FAR causal forward pass. Dispatches to one of three internal paths:

- `kv_cache is None` → causal training rollout (returns `Transformer2DModelOutput`).
- `kv_cache is not None` and `kv_cache_flag["is_cache_step"]` → cache-prefill (returns
  `AnyFlowFARTransformerOutput` with `sample=None`).
- Otherwise → autoregressive inference step (returns `AnyFlowFARTransformerOutput`).

**Parameters:**

hidden_states (*torch.Tensor*) : Latent input of shape `(B, F, C, H, W)`.

timestep (*torch.Tensor*) : Source (noisier) flow-map timestep *t*.

r_timestep (*torch.Tensor*) : Target (cleaner) flow-map timestep *r*.

encoder_hidden_states (*torch.Tensor*) : UMT5 text embeddings.

chunk_partition (*List[int]*) : Per-chunk frame counts; total must match the number of latent frames in `hidden_states`.

encoder_hidden_states_image (*torch.Tensor*, *optional*) : I2V image embedding; concatenated before text tokens when provided.

clean_hidden_states (*torch.Tensor*, *optional*) : Clean (noise-free) conditioning frames used by the training rollout.

clean_timestep (*torch.Tensor*, *optional*) : Timesteps for the clean conditioning frames in the training rollout.

kv_cache (*List[Dict[str, torch.Tensor]]*, *optional*) : Per-block KV cache for autoregressive inference. *None* selects the training path.

kv_cache_flag (*Dict[str, Any]*, *optional*) : KV-cache metadata (e.g. `is_cache_step` flag and token counts).

attention_mask (*BlockMask*, *optional*) : Pre-built causal mask, typically constructed via `build_attention_mask`. Consumed by the train and KV-cache prefill paths; the autoregressive inference path attends through the KV cache and does not use a full mask. When `None`, the train / cache paths build the mask internally; that fallback is not compile-safe (the underlying `flex_attention.create_block_mask` breaks the graph under `fullgraph=True`), so pass a pre-built mask whenever wrapping `forward` in `torch.compile`.

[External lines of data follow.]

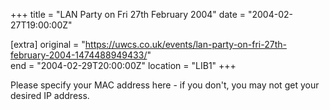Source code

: +++
title = "LAN Party on Fri 27th February 2004"
date = "2004-02-27T19:00:00Z"

[extra]
original = "https://uwcs.co.uk/events/lan-party-on-fri-27th-february-2004-1474488949433/"    
end = "2004-02-29T20:00:00Z"
location = "LIB1"
+++

Please specify your MAC address here - if you don't, you may not get your desired IP address.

attention_kwargs (*dict*, *optional*) : Forwarded to the attention processors.

return_dict (*bool*, *optional*, defaults to *True*) : If *False*, returns positional tuples instead of an output dataclass.

**Returns:**

`[*~models.transformer_2d.Transformer2DModelOutput*], [*AnyFlowFARTransformerOutput*] or *tuple*`

When *return_dict* is *False*, a plain *tuple* is returned. Otherwise, the causal training rollout
(*kv_cache is None*) returns a [*~models.transformer_2d.Transformer2DModelOutput*], while the
cache-prefill and autoregressive inference paths return an [*AnyFlowFARTransformerOutput*].

## AnyFlowFARTransformerOutput[[diffusers.models.transformers.transformer_anyflow_far.AnyFlowFARTransformerOutput]]

#### diffusers.models.transformers.transformer_anyflow_far.AnyFlowFARTransformerOutput[[diffusers.models.transformers.transformer_anyflow_far.AnyFlowFARTransformerOutput]]

[Source](https://github.com/huggingface/diffusers/blob/main/src/diffusers/models/transformers/transformer_anyflow_far.py#L56)

Output dataclass for `AnyFlowFARTransformer3DModel`'s causal forward paths.

**Parameters:**

sample (*torch.Tensor* or *None*) : Predicted denoising target for the autoregressive chunk. `None` for the cache-prefill path, which only writes the KV cache and produces no usable sample.

kv_cache (*list[dict[str, torch.Tensor]]*, *optional*) : Per-block KV cache state used by subsequent autoregressive steps.